[Date Prev][Date Next][Thread Prev][Thread Next][Date Index][Thread Index] [List Home]
Re: [p2-dev] query performance

Hi Mengxin,

I took a look at your query. Here are some comments and hints that might help you speed things up:

1. You use the method toSet() on the result instead of toUnmodifiableSet(). This will yield an extra (and probably unnecessary copy). Please use toUnmodifiableSet() where possible.

2. You create an array from the incoming collection before you pass it to the query. You can avoid this extra copy by passing the Collection directly.

3. The statement:

"select(iu | $0.exists(iu2 | iu2.requirements.exists(r | iu ~= r )))"

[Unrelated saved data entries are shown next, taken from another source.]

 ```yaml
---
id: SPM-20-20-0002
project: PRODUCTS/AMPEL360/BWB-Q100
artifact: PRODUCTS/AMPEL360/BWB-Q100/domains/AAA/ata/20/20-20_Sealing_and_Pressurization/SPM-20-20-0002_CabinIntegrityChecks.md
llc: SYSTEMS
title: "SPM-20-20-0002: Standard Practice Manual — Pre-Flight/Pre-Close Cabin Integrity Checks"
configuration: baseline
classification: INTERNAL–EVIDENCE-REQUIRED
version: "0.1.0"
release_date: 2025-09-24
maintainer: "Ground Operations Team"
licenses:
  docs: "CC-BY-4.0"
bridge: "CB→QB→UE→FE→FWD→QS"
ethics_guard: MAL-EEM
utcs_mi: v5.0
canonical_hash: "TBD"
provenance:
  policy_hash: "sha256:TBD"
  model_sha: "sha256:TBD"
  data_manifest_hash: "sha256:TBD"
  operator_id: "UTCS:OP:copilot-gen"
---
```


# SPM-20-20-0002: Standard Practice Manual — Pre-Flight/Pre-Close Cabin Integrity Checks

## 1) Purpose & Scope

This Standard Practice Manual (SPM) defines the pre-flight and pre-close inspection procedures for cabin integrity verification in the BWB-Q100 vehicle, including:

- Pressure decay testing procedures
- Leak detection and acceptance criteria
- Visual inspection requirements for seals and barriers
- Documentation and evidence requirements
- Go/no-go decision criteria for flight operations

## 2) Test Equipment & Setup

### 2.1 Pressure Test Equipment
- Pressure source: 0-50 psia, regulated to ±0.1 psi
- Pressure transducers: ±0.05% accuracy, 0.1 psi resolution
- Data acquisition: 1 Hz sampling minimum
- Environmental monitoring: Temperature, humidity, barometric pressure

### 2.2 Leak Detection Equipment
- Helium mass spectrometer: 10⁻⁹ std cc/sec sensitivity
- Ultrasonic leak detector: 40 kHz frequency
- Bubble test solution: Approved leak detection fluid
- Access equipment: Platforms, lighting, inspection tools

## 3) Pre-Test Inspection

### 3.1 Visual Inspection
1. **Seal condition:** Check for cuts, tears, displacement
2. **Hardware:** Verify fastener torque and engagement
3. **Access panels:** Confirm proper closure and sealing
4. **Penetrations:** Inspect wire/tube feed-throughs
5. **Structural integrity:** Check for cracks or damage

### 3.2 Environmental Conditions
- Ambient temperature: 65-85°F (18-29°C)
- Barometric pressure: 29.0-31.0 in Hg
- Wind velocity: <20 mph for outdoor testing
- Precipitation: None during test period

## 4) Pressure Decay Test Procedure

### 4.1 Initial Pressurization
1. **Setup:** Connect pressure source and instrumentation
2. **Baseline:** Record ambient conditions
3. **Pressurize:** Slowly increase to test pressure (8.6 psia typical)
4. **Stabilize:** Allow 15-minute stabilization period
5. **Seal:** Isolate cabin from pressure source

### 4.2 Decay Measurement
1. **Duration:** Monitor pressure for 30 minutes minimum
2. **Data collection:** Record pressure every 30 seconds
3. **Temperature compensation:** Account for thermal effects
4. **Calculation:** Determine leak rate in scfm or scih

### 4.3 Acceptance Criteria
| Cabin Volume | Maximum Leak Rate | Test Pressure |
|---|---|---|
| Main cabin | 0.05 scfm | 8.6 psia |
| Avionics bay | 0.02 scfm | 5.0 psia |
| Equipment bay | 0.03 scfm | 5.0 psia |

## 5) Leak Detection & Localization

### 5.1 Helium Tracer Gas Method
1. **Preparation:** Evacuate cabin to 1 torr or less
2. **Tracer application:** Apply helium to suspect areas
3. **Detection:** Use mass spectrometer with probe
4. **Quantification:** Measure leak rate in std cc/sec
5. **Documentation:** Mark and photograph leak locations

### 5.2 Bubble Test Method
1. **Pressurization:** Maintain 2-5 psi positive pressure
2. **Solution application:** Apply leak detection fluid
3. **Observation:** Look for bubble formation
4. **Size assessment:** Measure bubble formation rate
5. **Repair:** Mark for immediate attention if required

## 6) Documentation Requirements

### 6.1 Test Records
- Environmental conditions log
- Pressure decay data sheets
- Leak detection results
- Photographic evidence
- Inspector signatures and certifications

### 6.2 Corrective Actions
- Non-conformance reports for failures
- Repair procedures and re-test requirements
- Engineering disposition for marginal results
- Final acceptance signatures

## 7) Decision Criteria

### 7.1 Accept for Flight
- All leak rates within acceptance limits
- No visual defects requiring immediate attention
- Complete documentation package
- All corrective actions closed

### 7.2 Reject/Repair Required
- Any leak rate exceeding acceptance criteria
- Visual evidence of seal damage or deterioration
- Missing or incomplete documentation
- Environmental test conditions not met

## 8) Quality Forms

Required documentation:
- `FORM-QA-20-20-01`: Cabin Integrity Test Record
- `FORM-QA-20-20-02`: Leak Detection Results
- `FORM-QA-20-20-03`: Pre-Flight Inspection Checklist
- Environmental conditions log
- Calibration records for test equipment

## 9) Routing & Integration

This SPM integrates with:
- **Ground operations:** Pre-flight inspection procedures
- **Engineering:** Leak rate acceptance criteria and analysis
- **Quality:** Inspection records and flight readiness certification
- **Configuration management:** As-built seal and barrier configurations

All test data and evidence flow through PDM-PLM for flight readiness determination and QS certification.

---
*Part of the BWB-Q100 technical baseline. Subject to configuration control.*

suggests that you want to find all IU's that are required by some IU in the incoming collection. That's a one step traversal. All those new IU's will introduce new requirements and in order to find them all the way the planner does, you must continue evaluating this query until no more units are found. A better way to resolve this is to use a traverse query:

"$0.traverse(parent | parent.requirements.collect(rc | select(iu | iu ~= rc)).flatten())"

If $0 is a large collection then it's likely that an initial 'unique' of all relevant requirements will improve performance significantly:

"$0.traverse(set(), _, { cache, parent | parent.requirements.unique(cache).collect(rc |  select(iu | iu ~= rc)).flatten()})"

To really speed things up, you might also want to prune the unique list of requirements to only include those that have the desired namespace:

select(rc | rc.namespace == 'org.eclipse.equinox.p2.iu').

"$0.traverse(set(), _, { cache, parent | parent.requirements.unique(cache).select(rc | rc.namespace == 'org.eclipse.equinox.p2.iu').collect(rc | select(iu | iu ~= rc)).flatten()})"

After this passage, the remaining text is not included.